Instructor Jerry Bernstein, bottom  right, instructs students in the basics of solar panel installation during a public interest workshop at the Evans Campus on Feb. 7. ISSAC CRUMMEY / THE GUARDSMAN
Instructor Jerry Bernstein, bottom right, instructs students in the basics of solar panel installation during a public interest workshop at the Evans Campus on Feb. 7. ISSAC CRUMMEY / THE GUARDSMAN

By Fleur Bailey

City College is implementing new educational programs as a pathway to new jobs in the green technology industry.

A directive to create green training programs and establish a green jobs industry advisory group was passed unanimously by the City College board of trustees on Jan. 29.

The board intends to establish a group to help the district’s faculty develop curriculum and establish major educational programs to provide training for employment in the green industry.

“This stimulus package from the government is going to make the renewable energy industry grow exponentially like we’ve never seen before,” Trustee John Rizzo said. “It’s going to be historic growth of this industry.”

The new programs will provide hands-on training that will  lead to employment opportunites in green energy industries like solar, wind, energy efficiency and geothermal fields.
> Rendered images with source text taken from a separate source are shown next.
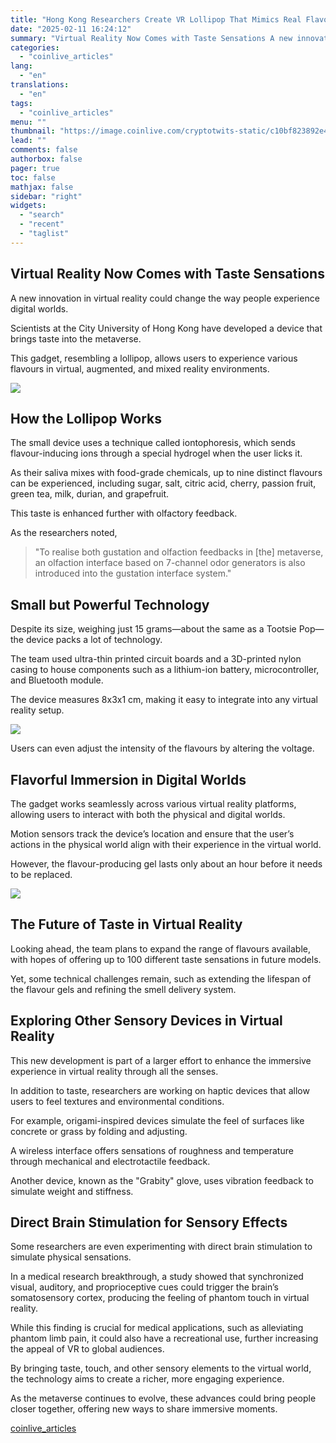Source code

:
 ```yaml
---
title: "Hong Kong Researchers Create VR Lollipop That Mimics Real Flavours Like Sugar, Cherry, Durian, and More – Will You Try?"
date: "2025-02-11 16:24:12"
summary: "Virtual Reality Now Comes with Taste Sensations A new innovation in virtual reality could change the way people experience digital worlds. Scientists at the City University of Hong Kong have developed a device that brings taste into the metaverse. This gadget, resembling a lollipop, allows users to experience various flavours..."
categories:
  - "coinlive_articles"
lang:
  - "en"
translations:
  - "en"
tags:
  - "coinlive_articles"
menu: ""
thumbnail: "https://image.coinlive.com/cryptotwits-static/c10bf823892e4bc7c93595985486d9de.jpeg"
lead: ""
comments: false
authorbox: false
pager: true
toc: false
mathjax: false
sidebar: "right"
widgets:
  - "search"
  - "recent"
  - "taglist"
---
```


Virtual Reality Now Comes with Taste Sensations
-----------------------------------------------

A new innovation in virtual reality could change the way people experience digital worlds.

Scientists at the City University of Hong Kong have developed a device that brings taste into the metaverse.

This gadget, resembling a lollipop, allows users to experience various flavours in virtual, augmented, and mixed reality environments.

![](https://image.coinlive.com/cryptotwits-static/e2b05c5f80f46870faedda7afecec07c.webp)

How the Lollipop Works
----------------------

The small device uses a technique called iontophoresis, which sends flavour-inducing ions through a special hydrogel when the user licks it.

As their saliva mixes with food-grade chemicals, up to nine distinct flavours can be experienced, including sugar, salt, citric acid, cherry, passion fruit, green tea, milk, durian, and grapefruit.

This taste is enhanced further with olfactory feedback.

As the researchers noted,

> "To realise both gustation and olfaction feedbacks in [the] metaverse, an olfaction interface based on 7-channel odor generators is also introduced into the gustation interface system."

Small but Powerful Technology
-----------------------------

Despite its size, weighing just 15 grams—about the same as a Tootsie Pop—the device packs a lot of technology.

The team used ultra-thin printed circuit boards and a 3D-printed nylon casing to house components such as a lithium-ion battery, microcontroller, and Bluetooth module.

The device measures 8x3x1 cm, making it easy to integrate into any virtual reality setup.

![](https://image.coinlive.com/cryptotwits-static/ea3e4363017af41d9e9da0b92511bb9a.webp)

Users can even adjust the intensity of the flavours by altering the voltage.

Flavorful Immersion in Digital Worlds
-------------------------------------

The gadget works seamlessly across various virtual reality platforms, allowing users to interact with both the physical and digital worlds.

Motion sensors track the device’s location and ensure that the user’s actions in the physical world align with their experience in the virtual world.

However, the flavour-producing gel lasts only about an hour before it needs to be replaced.

![](https://image.coinlive.com/cryptotwits-static/7118b74d4d28512905fb78fcc721ac8b.webp)

The Future of Taste in Virtual Reality
--------------------------------------

Looking ahead, the team plans to expand the range of flavours available, with hopes of offering up to 100 different taste sensations in future models.

Yet, some technical challenges remain, such as extending the lifespan of the flavour gels and refining the smell delivery system.

Exploring Other Sensory Devices in Virtual Reality
--------------------------------------------------

This new development is part of a larger effort to enhance the immersive experience in virtual reality through all the senses.

In addition to taste, researchers are working on haptic devices that allow users to feel textures and environmental conditions.

For example, origami-inspired devices simulate the feel of surfaces like concrete or grass by folding and adjusting.

A wireless interface offers sensations of roughness and temperature through mechanical and electrotactile feedback.

Another device, known as the "Grabity" glove, uses vibration feedback to simulate weight and stiffness.

Direct Brain Stimulation for Sensory Effects
--------------------------------------------

Some researchers are even experimenting with direct brain stimulation to simulate physical sensations.

In a medical research breakthrough, a study showed that synchronized visual, auditory, and proprioceptive cues could trigger the brain’s somatosensory cortex, producing the feeling of phantom touch in virtual reality.

While this finding is crucial for medical applications, such as alleviating phantom limb pain, it could also have a recreational use, further increasing the appeal of VR to global audiences.

By bringing taste, touch, and other sensory elements to the virtual world, the technology aims to create a richer, more engaging experience.

As the metaverse continues to evolve, these advances could bring people closer together, offering new ways to share immersive moments.

[coinlive_articles](https://www.coinlive.com/news/hong-kong-researchers-create-vr-lollipop-that-mimics-real-flavours)
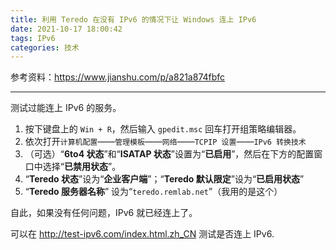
 ```yaml
---
title: 利用 Teredo 在没有 IPv6 的情况下让 Windows 连上 IPv6
date: 2021-10-17 18:00:42
tags: IPv6
categories: 技术
---
```

参考资料：https://www.jianshu.com/p/a821a874fbfc

---

测试过能连上 IPv6 的服务。

1. 按下键盘上的 ```Win + R```，然后输入 ```gpedit.msc``` 回车打开组策略编辑器。
2. 依次打开```计算机配置```——```管理模板```——```网络```——```TCPIP 设置```——```IPv6 转换技术```
3. （可选）“**6to4 状态**”和“**ISATAP 状态**”设置为“**已启用**”，然后在下方的配置窗口中选择“**已禁用状态**”。
4. “**Teredo 状态**”设为“**企业客户端**”；“**Teredo 默认限定**”设为“**已启用状态**”
5. “**Teredo 服务器名称**” 设为“```teredo.remlab.net```”（我用的是这个）

自此，如果没有任何问题，IPv6 就已经连上了。

可以在 http://test-ipv6.com/index.html.zh_CN 测试是否连上 IPv6.
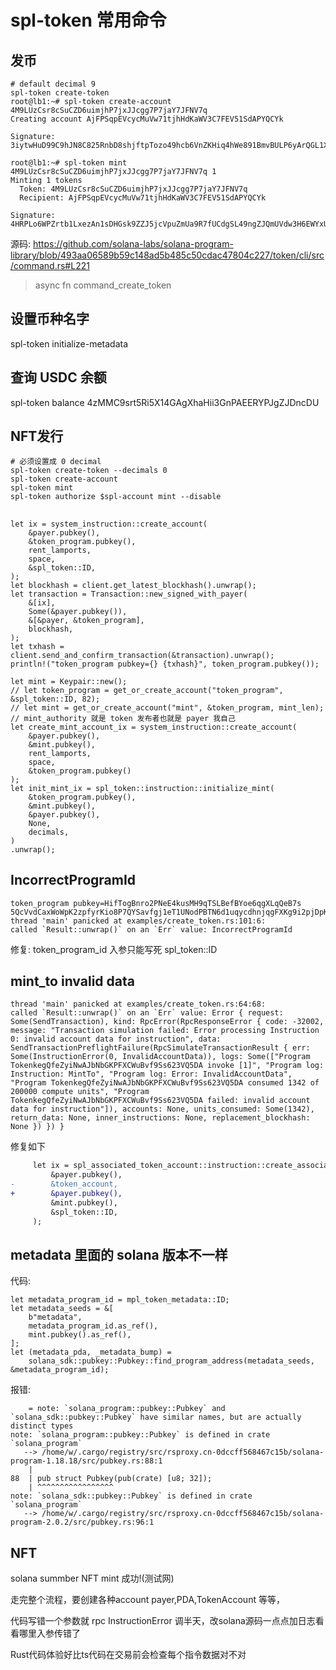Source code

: # spl-token 常用命令

## 发币
```
# default decimal 9
spl-token create-token
root@lb1:~# spl-token create-account 4M9LUzCsr8cSuCZD6uimjhP7jxJJcgg7P7jaY7JFNV7q
Creating account AjFPSqpEVcycMuVw71tjhHdKaWV3C7FEV51SdAPYQCYk

Signature: 3iytwHuD99C9hJN8C825RnbD8shjftpTozo49hcb6VnZKHiq4hWe891BmvBULP6yArQGL1X28PiF2eEwyFNkkbQ2

root@lb1:~# spl-token mint 4M9LUzCsr8cSuCZD6uimjhP7jxJJcgg7P7jaY7JFNV7q 1
Minting 1 tokens
  Token: 4M9LUzCsr8cSuCZD6uimjhP7jxJJcgg7P7jaY7JFNV7q
  Recipient: AjFPSqpEVcycMuVw71tjhHdKaWV3C7FEV51SdAPYQCYk

Signature: 4HRPLo6WPZrtb1LxezAn1sDHGsk9ZZJ5jcVpuZmUa9R7fUCdgSL49ngZJQmUVdw3H6EWYxU1aT8XnQFEjdojrMKY
```

源码: https://github.com/solana-labs/solana-program-library/blob/493aa06589b59c148ad5b485c50cdac47804c227/token/cli/src/command.rs#L221

> async fn command_create_token

## 设置币种名字
spl-token initialize-metadata 

## 查询 USDC 余额
spl-token balance 4zMMC9srt5Ri5X14GAgXhaHii3GnPAEERYPJgZJDncDU

## NFT发行

```
# 必须设置成 0 decimal
spl-token create-token --decimals 0 
spl-token create-account
spl-token mint
spl-token authorize $spl-account mint --disable
```

## 

```
let ix = system_instruction::create_account(
    &payer.pubkey(),
    &token_program.pubkey(),
    rent_lamports,
    space,
    &spl_token::ID,
);
let blockhash = client.get_latest_blockhash().unwrap();
let transaction = Transaction::new_signed_with_payer(
    &[ix],
    Some(&payer.pubkey()),
    &[&payer, &token_program],
    blockhash,
);
let txhash = client.send_and_confirm_transaction(&transaction).unwrap();
println!("token_program pubkey={} {txhash}", token_program.pubkey());

let mint = Keypair::new();
// let token_program = get_or_create_account("token_program", &spl_token::ID, 82);
// let mint = get_or_create_account("mint", &token_program, mint_len);
// mint_authority 就是 token 发布者也就是 payer 我自己
let create_mint_account_ix = system_instruction::create_account(
    &payer.pubkey(),
    &mint.pubkey(),
    rent_lamports,
    space,
    &token_program.pubkey()
);
let init_mint_ix = spl_token::instruction::initialize_mint(
    &token_program.pubkey(),
    &mint.pubkey(),
    &payer.pubkey(),
    None,
    decimals,
)
.unwrap();
```

## IncorrectProgramId

```
token_program pubkey=HifTogBnro2PNeE4kusMH9qTSLBefBYoe6qgXLqQeB7s 5QcVvdCaxWoWpK2zpfyrKio8P7QYSavfgj1eT1UNodPBTN6d1uqycdhnjqgFXKg9i2pjDpKqxYv3A8WDqrtrEEcJ
thread 'main' panicked at examples/create_token.rs:101:6:
called `Result::unwrap()` on an `Err` value: IncorrectProgramId
```

修复: token_program_id 入参只能写死 spl_token::ID

## mint_to invalid data

```
thread 'main' panicked at examples/create_token.rs:64:68:
called `Result::unwrap()` on an `Err` value: Error { request: Some(SendTransaction), kind: RpcError(RpcResponseError { code: -32002, message: "Transaction simulation failed: Error processing Instruction 0: invalid account data for instruction", data: SendTransactionPreflightFailure(RpcSimulateTransactionResult { err: Some(InstructionError(0, InvalidAccountData)), logs: Some(["Program TokenkegQfeZyiNwAJbNbGKPFXCWuBvf9Ss623VQ5DA invoke [1]", "Program log: Instruction: MintTo", "Program log: Error: InvalidAccountData", "Program TokenkegQfeZyiNwAJbNbGKPFXCWuBvf9Ss623VQ5DA consumed 1342 of 200000 compute units", "Program TokenkegQfeZyiNwAJbNbGKPFXCWuBvf9Ss623VQ5DA failed: invalid account data for instruction"]), accounts: None, units_consumed: Some(1342), return_data: None, inner_instructions: None, replacement_blockhash: None }) }) }
```

修复如下

```diff
     let ix = spl_associated_token_account::instruction::create_associated_token_account(
         &payer.pubkey(),
-        &token_account,
+        &payer.pubkey(),
         &mint.pubkey(),
         &spl_token::ID,
     );
```

## metadata 里面的 solana 版本不一样

代码:

```
let metadata_program_id = mpl_token_metadata::ID;
let metadata_seeds = &[
    b"metadata",
    metadata_program_id.as_ref(),
    mint.pubkey().as_ref(),
];
let (metadata_pda, _metadata_bump) =
    solana_sdk::pubkey::Pubkey::find_program_address(metadata_seeds, &metadata_program_id);
```

报错:

```
    = note: `solana_program::pubkey::Pubkey` and `solana_sdk::pubkey::Pubkey` have similar names, but are actually distinct types
note: `solana_program::pubkey::Pubkey` is defined in crate `solana_program`
   --> /home/w/.cargo/registry/src/rsproxy.cn-0dccff568467c15b/solana-program-1.18.18/src/pubkey.rs:88:1
    |
88  | pub struct Pubkey(pub(crate) [u8; 32]);
    | ^^^^^^^^^^^^^^^^^
note: `solana_sdk::pubkey::Pubkey` is defined in crate `solana_program`
   --> /home/w/.cargo/registry/src/rsproxy.cn-0dccff568467c15b/solana-program-2.0.2/src/pubkey.rs:96:1
```

## NFT
solana summber NFT mint 成功!(测试网)

走完整个流程，要创建各种account payer,PDA,TokenAccount 等等，

代码写错一个参数就 rpc InstructionError 调半天，改solana源码一点点加日志看看哪里入参传错了

Rust代码体验好比ts代码在交易前会检查每个指令数据对不对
It may also lead to jobs in biodiversity and environmental sciences, and positions specialized for green industry, such as project management and sales.

“The green industry is excited to have this training program,” Rizzo said. “I believe the economy will change in the next ten years. We will switch over to green technologies and City College will be a part of it. This resolution makes the creation of a major green jobs training a priority for the board of trustees.”

New board member Chris Jackson is working with the Southeast Jobs Coalition, a group of community-based organizations which proposes to create jobs and workforce development in San Francisco’s Bayview and Hunter’s Point communities.

“An electricity of change needs to happen locally at our community college,” Jackson said. “I am very happy to see that people are looking forward to train our students for the next generation.”

The coalition provides access to all San Francisco residents, but it asks City College to target outreach to groups which are traditionally underrepresented.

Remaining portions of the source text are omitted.